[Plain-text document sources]

━━━━━━

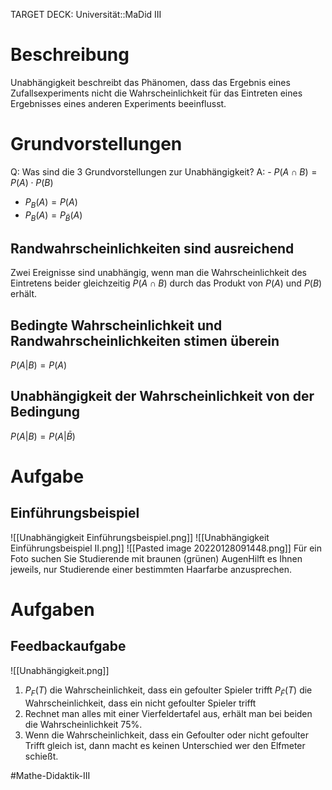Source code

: TARGET DECK: Universität::MaDid III

# Beschreibung
Unabhängigkeit beschreibt das Phänomen, dass das Ergebnis eines Zufallsexperiments nicht die Wahrscheinlichkeit für das Eintreten eines Ergebnisses eines anderen Experiments beeinflusst.

# Grundvorstellungen
Q: Was sind die 3 Grundvorstellungen zur Unabhängigkeit?
A: - $P(A \cap B) = P(A) \cdot P(B)$
- $P_B(A) = P(A)$
- $P_B(A) = P_{\bar B}(A)$
<!--ID: 1644996895966-->



## Randwahrscheinlichkeiten sind ausreichend
Zwei Ereignisse sind unabhängig, wenn man die Wahrscheinlichkeit des Eintretens beider gleichzeitig $P(A \cap B)$ durch das Produkt von $P(A)$ und $P(B)$ erhält.

## Bedingte Wahrscheinlichkeit und Randwahrscheinlichkeiten stimen überein
$P(A|B) = P(A)$

## Unabhängigkeit der Wahrscheinlichkeit von der Bedingung
$P(A|B) = P(A|\bar B)$



# Aufgabe
## Einführungsbeispiel
![[Unabhängigkeit Einführungsbeispiel.png]]
![[Unabhängigkeit Einführungsbeispiel II.png]]
![[Pasted image 20220128091448.png]]
Für ein Foto suchen Sie Studierende mit braunen (grünen) AugenHilft es Ihnen jeweils, nur Studierende einer bestimmten Haarfarbe anzusprechen.

# Aufgaben 
## Feedbackaufgabe
![[Unabhängigkeit.png]]
1. $P_F(T)$ die Wahrscheinlichkeit, dass ein gefoulter Spieler trifft
$P_{\bar F}(T)$ die Wahrscheinlichkeit, dass ein nicht gefoulter Spieler trifft
2. Rechnet man alles mit einer Vierfeldertafel aus, erhält man bei beiden die Wahrscheinlichkeit $75\%$.
3. Wenn die Wahrscheinlichkeit, dass ein Gefoulter oder nicht gefoulter Trifft gleich ist, dann macht es keinen Unterschied wer den Elfmeter schießt.





#Mathe-Didaktik-III 


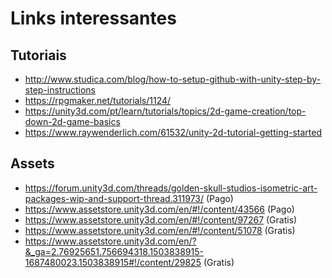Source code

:# Links interessantes

## Tutoriais

* http://www.studica.com/blog/how-to-setup-github-with-unity-step-by-step-instructions
* https://rpgmaker.net/tutorials/1124/
* https://unity3d.com/pt/learn/tutorials/topics/2d-game-creation/top-down-2d-game-basics
* https://www.raywenderlich.com/61532/unity-2d-tutorial-getting-started

## Assets

* https://forum.unity3d.com/threads/golden-skull-studios-isometric-art-packages-wip-and-support-thread.311973/ (Pago)
* https://www.assetstore.unity3d.com/en/#!/content/43566 (Pago)
* https://www.assetstore.unity3d.com/en/#!/content/97267 (Gratis)
* https://www.assetstore.unity3d.com/en/#!/content/51078 (Gratis)
* https://www.assetstore.unity3d.com/en/?&_ga=2.76925651.756694318.1503838915-1687480023.1503838915#!/content/29825 (Gratis)
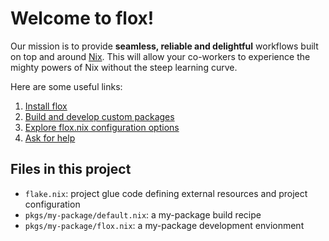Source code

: # Welcome to flox!

Our mission is to provide **seamless, reliable and delightful** workflows built
on top and around [Nix][nix]. This will allow your co-workers to experience the
mighty powers of Nix without the steep learning curve.

Here are some useful links:

1. [Install flox][install-flox]
2. [Build and develop custom packages][custom-packages]
3. [Explore flox.nix configuration options][flox-nix-config]
4. [Ask for help][discourse]


## Files in this project 

- `flake.nix`: project glue code defining external resources and project configuration
- `pkgs/my-package/default.nix`: a my-package build recipe
- `pkgs/my-package/flox.nix`: a my-package development envionment



[nix]: https://nixos.org
[install-flox]: https://floxdev.com/docs/#install-flox
[custom-packages]: https://floxdev.com/docs/custom-packages
[flox-nix-config]: https://floxdev.com/docs/reference/flox-nix-config
[discourse]: https://discourse.floxdev.com
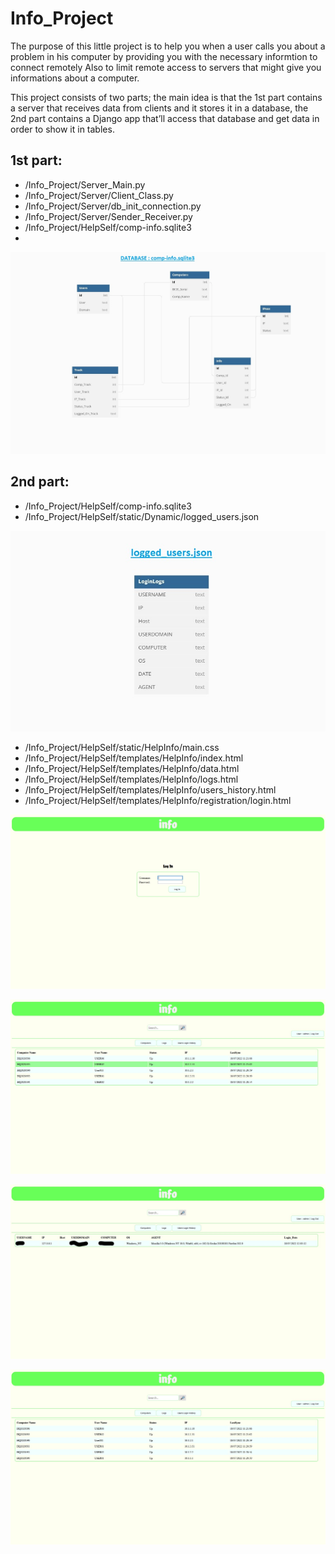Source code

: # Info_Project
The purpose of this little project is to help you when a user calls you about a problem in his computer by providing you with the necessary informtion to connect remotely
Also to limit remote access to servers that might give you informations about a computer.

This project consists of two parts; the main idea is that the 1st part contains a server that receives data from clients and it stores it in a database, 
the 2nd part contains a Django app that’ll access that database and get data in order to show it in tables.

## 1st part: 

* /Info_Project/Server_Main.py
* /Info_Project/Server/Client_Class.py
* /Info_Project/Server/db_init_connection.py
* /Info_Project/Server/Sender_Receiver.py 
* /Info_Project/HelpSelf/comp-info.sqlite3
* 
![comp-info](/assets/images/comp-info.jpg)

## 2nd part: 

* /Info_Project/HelpSelf/comp-info.sqlite3
* /Info_Project/HelpSelf/static/Dynamic/logged_users.json

![logged-users](/assets/images/logged_users.jpg)

* /Info_Project/HelpSelf/static/HelpInfo/main.css
* /Info_Project/HelpSelf/templates/HelpInfo/index.html
* /Info_Project/HelpSelf/templates/HelpInfo/data.html
* /Info_Project/HelpSelf/templates/HelpInfo/logs.html
* /Info_Project/HelpSelf/templates/HelpInfo/users_history.html
* /Info_Project/HelpSelf/templates/HelpInfo/registration/login.html

![login-page](/assets/images/login.jpg)

![computers](/assets/images/COMPUTERS.jpg)

![logs](/assets/images/LOGS.jpg)

![Users-History](/assets/images/USERS_HISTORY.jpg)

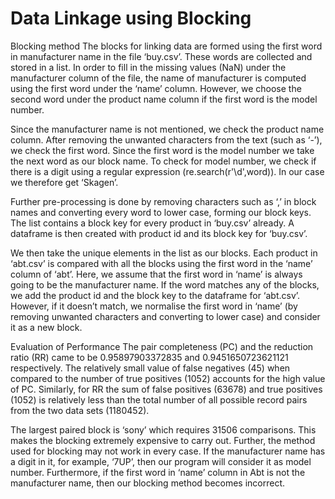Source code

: # Data Linkage using Blocking
Blocking method
The blocks for linking data are formed using the first word in manufacturer name in the file ‘buy.csv’. These words are collected and stored in a list. In order to fill in the missing values (NaN) under the manufacturer column of the file, the name of manufacturer is computed using the first word under the ‘name’ column. However, we choose the second word under the product name column if the first word is the model number. 

Since the manufacturer name is not mentioned, we check the product name column. After removing the unwanted characters from the text (such as ‘-’), we check the first word. Since the first word is the model number we take the next word as our block name. To check for model number, we check if there is a digit using a regular expression (re.search(r'\d',word)). In our case we therefore get ‘Skagen’.

Further pre-processing is done by removing characters such as ‘,’ in block names and converting every word to lower case, forming our block keys. The list contains a block key for every product in ‘buy.csv’ already. A dataframe is then created with product id and its block key for ‘buy.csv’.

We then take the unique elements in the list as our blocks. Each product in ‘abt.csv’ is compared with all the blocks using the first word in the ‘name’ column of ‘abt’. Here, we assume that the first word in ‘name’ is always going to be the manufacturer name. If the word matches any of the blocks, we add the product id and the block key to the dataframe for ‘abt.csv’. However, if it doesn’t match, we normalise the first word in ‘name’ (by removing unwanted characters and converting to lower case) and consider it as a new block. 

Evaluation of Performance
The pair completeness (PC) and the reduction ratio (RR) came to be 0.95897903372835
and 0.9451650723621121 respectively. The relatively small value of false negatives (45) 
when compared to the number of true positives (1052) accounts for the high value of PC. 
Similarly, for RR the sum of false positives (63678) and true positives (1052) is relatively less than the total number of all possible record pairs from the two data sets (1180452). 

The largest paired block is ‘sony’ which requires 31506 comparisons. This makes the blocking extremely expensive to carry out. Further, the method used for blocking may not work in every case. If the manufacturer name has a digit in it, for example, ‘7UP’, then our program will consider it as model number. Furthermore, if the first word in ‘name’ column in Abt is not the manufacturer name, then our blocking method becomes incorrect.

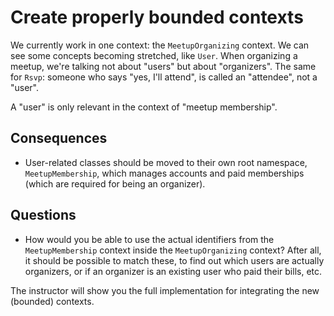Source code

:# Create properly bounded contexts

We currently work in one context: the `MeetupOrganizing` context. We can see some concepts becoming stretched, like `User`. When organizing a meetup, we're talking not about "users" but about "organizers". The same for `Rsvp`: someone who says "yes, I'll attend", is called an "attendee", not a "user".

A "user" is only relevant in the context of "meetup membership".

## Consequences

- User-related classes should be moved to their own root namespace, `MeetupMembership`, which manages accounts and paid memberships (which are required for being an organizer).

## Questions

- How would you be able to use the actual identifiers from the `MeetupMembership` context inside the `MeetupOrganizing` context? After all, it should be possible to match these, to find out which users are actually organizers, or if an organizer is an existing user who paid their bills, etc.

The instructor will show you the full implementation for integrating the new (bounded) contexts.
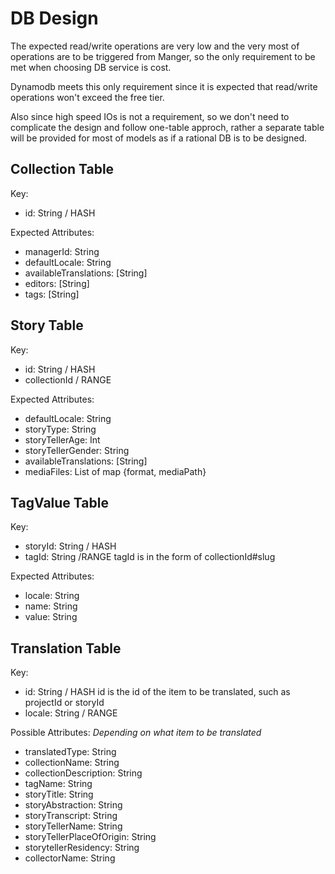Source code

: # DB Design

The expected read/write operations are very low and the very most of operations are to be triggered from Manger, so the only requirement to be met when choosing DB service is cost.

Dynamodb meets this only requirement since it is expected that read/write operations won't exceed the free tier.

Also since high speed IOs is not a requirement, so we don't need to complicate the design and follow one-table approch, rather a separate table will be provided for most of models as if a rational DB is to be designed.

## Collection Table

Key:

- id: String / HASH

Expected Attributes:

- managerId: String
- defaultLocale: String
- availableTranslations: [String]
- editors: [String]
- tags: [String]

## Story Table

Key:

- id: String / HASH
- collectionId / RANGE

Expected Attributes:

- defaultLocale: String
- storyType: String
- storyTellerAge: Int
- storyTellerGender: String
- availableTranslations: [String]
- mediaFiles: List of map {format, mediaPath}

## TagValue Table

Key:

- storyId: String / HASH
- tagId: String /RANGE
  tagId is in the form of collectionId#slug

Expected Attributes:

- locale: String
- name: String
- value: String

## Translation Table

Key:

- id: String / HASH
  id is the id of the item to be translated, such as projectId or storyId
- locale: String / RANGE

Possible Attributes: _Depending on what item to be translated_

- translatedType: String
- collectionName: String
- collectionDescription: String
- tagName: String
- storyTitle: String
- storyAbstraction: String
- storyTranscript: String
- storyTellerName: String
- storyTellerPlaceOfOrigin: String
- storytellerResidency: String
- collectorName: String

━━━━━━

» WHAT TO DO: In the data above, which lines include "using"? Return those lines.

» OUTPUT OF THE EXERCISE:
: # Data Linkage using Blocking
The blocks for linking data are formed using the first word in manufacturer name in the file ‘buy.csv’. These words are collected and stored in a list. In order to fill in the missing values (NaN) under the manufacturer column of the file, the name of manufacturer is computed using the first word under the ‘name’ column. However, we choose the second word under the product name column if the first word is the model number. 
Since the manufacturer name is not mentioned, we check the product name column. After removing the unwanted characters from the text (such as ‘-’), we check the first word. Since the first word is the model number we take the next word as our block name. To check for model number, we check if there is a digit using a regular expression (re.search(r'\d',word)). In our case we therefore get ‘Skagen’.
We then take the unique elements in the list as our blocks. Each product in ‘abt.csv’ is compared with all the blocks using the first word in the ‘name’ column of ‘abt’. Here, we assume that the first word in ‘name’ is always going to be the manufacturer name. If the word matches any of the blocks, we add the product id and the block key to the dataframe for ‘abt.csv’. However, if it doesn’t match, we normalise the first word in ‘name’ (by removing unwanted characters and converting to lower case) and consider it as a new block. 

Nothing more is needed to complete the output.